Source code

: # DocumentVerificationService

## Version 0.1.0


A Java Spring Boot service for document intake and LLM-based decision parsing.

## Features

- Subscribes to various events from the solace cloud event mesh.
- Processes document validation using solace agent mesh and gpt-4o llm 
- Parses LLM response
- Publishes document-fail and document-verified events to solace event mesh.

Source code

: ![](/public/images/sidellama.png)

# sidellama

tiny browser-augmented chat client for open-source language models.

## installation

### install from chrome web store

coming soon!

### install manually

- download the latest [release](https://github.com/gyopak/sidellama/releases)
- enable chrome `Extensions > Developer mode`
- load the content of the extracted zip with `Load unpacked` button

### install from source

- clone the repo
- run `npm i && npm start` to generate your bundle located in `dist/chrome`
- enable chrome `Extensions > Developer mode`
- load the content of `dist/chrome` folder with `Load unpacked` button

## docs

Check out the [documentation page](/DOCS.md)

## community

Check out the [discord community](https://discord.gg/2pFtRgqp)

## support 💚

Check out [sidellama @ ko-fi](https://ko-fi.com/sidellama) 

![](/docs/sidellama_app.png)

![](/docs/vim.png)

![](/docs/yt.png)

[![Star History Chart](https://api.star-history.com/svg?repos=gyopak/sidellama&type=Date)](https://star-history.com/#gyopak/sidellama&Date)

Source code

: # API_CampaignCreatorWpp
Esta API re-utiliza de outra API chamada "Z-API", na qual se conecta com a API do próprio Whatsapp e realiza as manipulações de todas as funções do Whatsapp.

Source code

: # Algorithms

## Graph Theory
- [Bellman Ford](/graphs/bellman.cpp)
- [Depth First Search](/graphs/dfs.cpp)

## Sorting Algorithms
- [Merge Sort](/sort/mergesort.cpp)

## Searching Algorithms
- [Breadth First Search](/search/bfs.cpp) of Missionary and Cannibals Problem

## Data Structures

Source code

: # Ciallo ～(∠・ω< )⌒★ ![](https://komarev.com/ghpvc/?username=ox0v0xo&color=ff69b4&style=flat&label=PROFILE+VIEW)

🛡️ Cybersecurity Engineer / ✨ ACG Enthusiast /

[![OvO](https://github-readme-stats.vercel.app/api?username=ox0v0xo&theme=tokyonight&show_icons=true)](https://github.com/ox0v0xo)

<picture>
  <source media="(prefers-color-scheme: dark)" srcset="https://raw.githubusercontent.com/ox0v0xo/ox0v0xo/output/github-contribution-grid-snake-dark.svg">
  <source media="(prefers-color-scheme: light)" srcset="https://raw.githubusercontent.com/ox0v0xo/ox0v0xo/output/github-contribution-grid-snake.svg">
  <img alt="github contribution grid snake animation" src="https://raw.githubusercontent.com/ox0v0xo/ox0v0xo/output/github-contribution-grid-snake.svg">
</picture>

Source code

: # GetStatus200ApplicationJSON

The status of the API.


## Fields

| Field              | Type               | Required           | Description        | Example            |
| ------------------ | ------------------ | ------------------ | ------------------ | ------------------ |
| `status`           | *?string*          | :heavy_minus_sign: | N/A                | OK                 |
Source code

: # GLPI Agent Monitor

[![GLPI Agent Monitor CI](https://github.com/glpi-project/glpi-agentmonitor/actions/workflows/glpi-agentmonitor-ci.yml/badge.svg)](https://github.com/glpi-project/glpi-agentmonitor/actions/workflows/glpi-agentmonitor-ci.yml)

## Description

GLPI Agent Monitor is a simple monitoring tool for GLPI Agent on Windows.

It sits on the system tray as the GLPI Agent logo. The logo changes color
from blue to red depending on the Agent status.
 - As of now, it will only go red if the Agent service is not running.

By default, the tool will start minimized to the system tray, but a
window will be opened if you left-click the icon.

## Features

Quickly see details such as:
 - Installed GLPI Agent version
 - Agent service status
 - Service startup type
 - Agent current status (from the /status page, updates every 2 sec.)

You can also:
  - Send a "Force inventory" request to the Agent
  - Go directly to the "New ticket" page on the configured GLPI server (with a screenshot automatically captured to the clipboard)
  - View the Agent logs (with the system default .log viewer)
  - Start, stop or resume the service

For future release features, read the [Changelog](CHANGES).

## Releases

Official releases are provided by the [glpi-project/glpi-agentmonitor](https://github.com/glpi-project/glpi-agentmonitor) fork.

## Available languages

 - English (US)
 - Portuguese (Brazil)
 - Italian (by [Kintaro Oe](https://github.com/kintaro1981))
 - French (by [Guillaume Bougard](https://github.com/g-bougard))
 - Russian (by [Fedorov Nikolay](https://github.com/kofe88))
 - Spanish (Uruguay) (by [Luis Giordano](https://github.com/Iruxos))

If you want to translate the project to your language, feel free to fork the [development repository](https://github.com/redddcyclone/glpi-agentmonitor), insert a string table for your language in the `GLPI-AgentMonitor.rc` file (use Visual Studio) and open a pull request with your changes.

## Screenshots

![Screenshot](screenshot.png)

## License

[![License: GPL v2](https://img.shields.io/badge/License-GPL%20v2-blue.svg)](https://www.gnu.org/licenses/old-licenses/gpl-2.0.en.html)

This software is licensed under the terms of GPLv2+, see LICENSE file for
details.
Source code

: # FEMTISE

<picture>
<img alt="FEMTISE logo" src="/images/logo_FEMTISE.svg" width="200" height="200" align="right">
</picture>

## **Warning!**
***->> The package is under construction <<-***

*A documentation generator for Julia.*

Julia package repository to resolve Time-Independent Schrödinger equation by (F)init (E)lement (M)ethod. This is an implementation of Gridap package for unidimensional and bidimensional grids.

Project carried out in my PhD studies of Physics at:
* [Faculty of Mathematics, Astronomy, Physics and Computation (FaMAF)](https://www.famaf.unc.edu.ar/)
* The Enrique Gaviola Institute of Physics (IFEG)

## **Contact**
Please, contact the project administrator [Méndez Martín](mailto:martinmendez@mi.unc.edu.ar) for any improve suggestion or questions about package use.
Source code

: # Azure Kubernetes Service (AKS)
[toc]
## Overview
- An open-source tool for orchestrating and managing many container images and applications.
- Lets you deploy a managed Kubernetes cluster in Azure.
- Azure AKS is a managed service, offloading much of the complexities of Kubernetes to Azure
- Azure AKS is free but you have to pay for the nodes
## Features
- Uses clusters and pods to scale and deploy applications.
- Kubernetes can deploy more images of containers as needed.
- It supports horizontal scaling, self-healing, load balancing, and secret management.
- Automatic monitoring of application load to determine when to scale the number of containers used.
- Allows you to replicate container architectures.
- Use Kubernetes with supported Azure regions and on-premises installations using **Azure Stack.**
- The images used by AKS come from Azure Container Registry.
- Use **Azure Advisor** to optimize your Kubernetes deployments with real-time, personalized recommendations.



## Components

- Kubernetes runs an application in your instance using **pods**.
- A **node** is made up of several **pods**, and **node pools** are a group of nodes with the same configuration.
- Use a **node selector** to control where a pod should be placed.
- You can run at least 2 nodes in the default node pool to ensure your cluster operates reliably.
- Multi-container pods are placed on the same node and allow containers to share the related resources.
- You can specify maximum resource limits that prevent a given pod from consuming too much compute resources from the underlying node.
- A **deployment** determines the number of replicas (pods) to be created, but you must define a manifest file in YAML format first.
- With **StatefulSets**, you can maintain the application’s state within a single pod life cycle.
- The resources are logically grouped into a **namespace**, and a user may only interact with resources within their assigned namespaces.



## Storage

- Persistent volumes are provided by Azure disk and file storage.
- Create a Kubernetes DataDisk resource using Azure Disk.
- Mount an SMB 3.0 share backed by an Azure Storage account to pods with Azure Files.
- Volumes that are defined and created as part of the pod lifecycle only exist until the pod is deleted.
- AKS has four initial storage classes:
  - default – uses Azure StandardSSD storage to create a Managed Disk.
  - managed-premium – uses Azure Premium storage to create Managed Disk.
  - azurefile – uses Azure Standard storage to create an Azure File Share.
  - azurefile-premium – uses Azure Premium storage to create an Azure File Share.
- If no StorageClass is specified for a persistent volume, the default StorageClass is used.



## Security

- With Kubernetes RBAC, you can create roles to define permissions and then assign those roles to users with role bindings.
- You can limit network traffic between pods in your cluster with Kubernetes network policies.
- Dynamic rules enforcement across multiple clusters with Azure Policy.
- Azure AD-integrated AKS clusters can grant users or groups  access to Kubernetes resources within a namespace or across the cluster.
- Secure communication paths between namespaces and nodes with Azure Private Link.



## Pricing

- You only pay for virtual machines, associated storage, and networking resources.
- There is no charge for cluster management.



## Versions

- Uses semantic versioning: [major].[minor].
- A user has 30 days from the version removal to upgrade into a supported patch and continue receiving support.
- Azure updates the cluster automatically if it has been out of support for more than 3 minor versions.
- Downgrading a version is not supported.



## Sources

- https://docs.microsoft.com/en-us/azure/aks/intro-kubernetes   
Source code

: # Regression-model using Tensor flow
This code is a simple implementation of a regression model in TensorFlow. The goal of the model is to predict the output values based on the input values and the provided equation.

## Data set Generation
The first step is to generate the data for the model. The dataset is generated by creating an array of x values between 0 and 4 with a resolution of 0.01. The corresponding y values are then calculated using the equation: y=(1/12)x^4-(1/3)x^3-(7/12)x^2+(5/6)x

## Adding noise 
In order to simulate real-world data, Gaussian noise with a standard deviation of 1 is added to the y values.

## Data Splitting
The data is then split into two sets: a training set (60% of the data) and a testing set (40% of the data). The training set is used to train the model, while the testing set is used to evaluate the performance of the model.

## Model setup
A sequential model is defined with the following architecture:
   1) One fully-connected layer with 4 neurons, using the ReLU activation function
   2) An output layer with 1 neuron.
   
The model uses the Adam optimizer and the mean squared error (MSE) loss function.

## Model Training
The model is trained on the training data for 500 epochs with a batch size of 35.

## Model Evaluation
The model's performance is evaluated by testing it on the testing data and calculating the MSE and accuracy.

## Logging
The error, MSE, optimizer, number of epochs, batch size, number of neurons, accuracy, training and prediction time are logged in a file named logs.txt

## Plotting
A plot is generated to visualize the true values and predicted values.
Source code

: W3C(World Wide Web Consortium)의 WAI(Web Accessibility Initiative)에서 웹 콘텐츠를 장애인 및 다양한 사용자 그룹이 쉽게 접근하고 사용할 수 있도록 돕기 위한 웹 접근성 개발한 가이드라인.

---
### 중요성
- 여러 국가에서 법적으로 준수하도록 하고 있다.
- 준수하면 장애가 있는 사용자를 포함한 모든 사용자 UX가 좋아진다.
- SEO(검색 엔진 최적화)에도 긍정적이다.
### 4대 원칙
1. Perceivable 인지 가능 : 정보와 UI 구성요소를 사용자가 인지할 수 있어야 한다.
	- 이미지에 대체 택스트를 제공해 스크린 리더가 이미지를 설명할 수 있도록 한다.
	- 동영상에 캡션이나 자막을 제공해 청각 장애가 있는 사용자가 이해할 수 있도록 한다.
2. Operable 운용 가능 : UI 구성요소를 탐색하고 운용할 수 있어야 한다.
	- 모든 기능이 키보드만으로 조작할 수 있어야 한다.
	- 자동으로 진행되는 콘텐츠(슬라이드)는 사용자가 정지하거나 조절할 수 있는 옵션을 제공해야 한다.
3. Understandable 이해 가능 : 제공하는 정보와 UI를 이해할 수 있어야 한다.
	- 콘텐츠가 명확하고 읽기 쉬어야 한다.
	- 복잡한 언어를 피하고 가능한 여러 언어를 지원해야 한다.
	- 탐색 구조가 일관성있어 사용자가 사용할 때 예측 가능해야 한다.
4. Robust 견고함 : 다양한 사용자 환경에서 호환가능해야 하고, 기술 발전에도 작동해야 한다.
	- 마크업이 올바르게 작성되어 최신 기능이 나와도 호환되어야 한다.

##############################

## [TASK REQUIREMENTS]
Write out the lines of the entries, word for word, from the first through the one containing "# sidellama", and stop at that line.

## [SOLUTION TO THE EXERCISE]
Source code

: # DocumentVerificationService

## Version 0.1.0


A Java Spring Boot service for document intake and LLM-based decision parsing.

## Features

- Subscribes to various events from the solace cloud event mesh.
- Processes document validation using solace agent mesh and gpt-4o llm 
- Parses LLM response
- Publishes document-fail and document-verified events to solace event mesh.

Source code

: ![](/public/images/sidellama.png)

# sidellama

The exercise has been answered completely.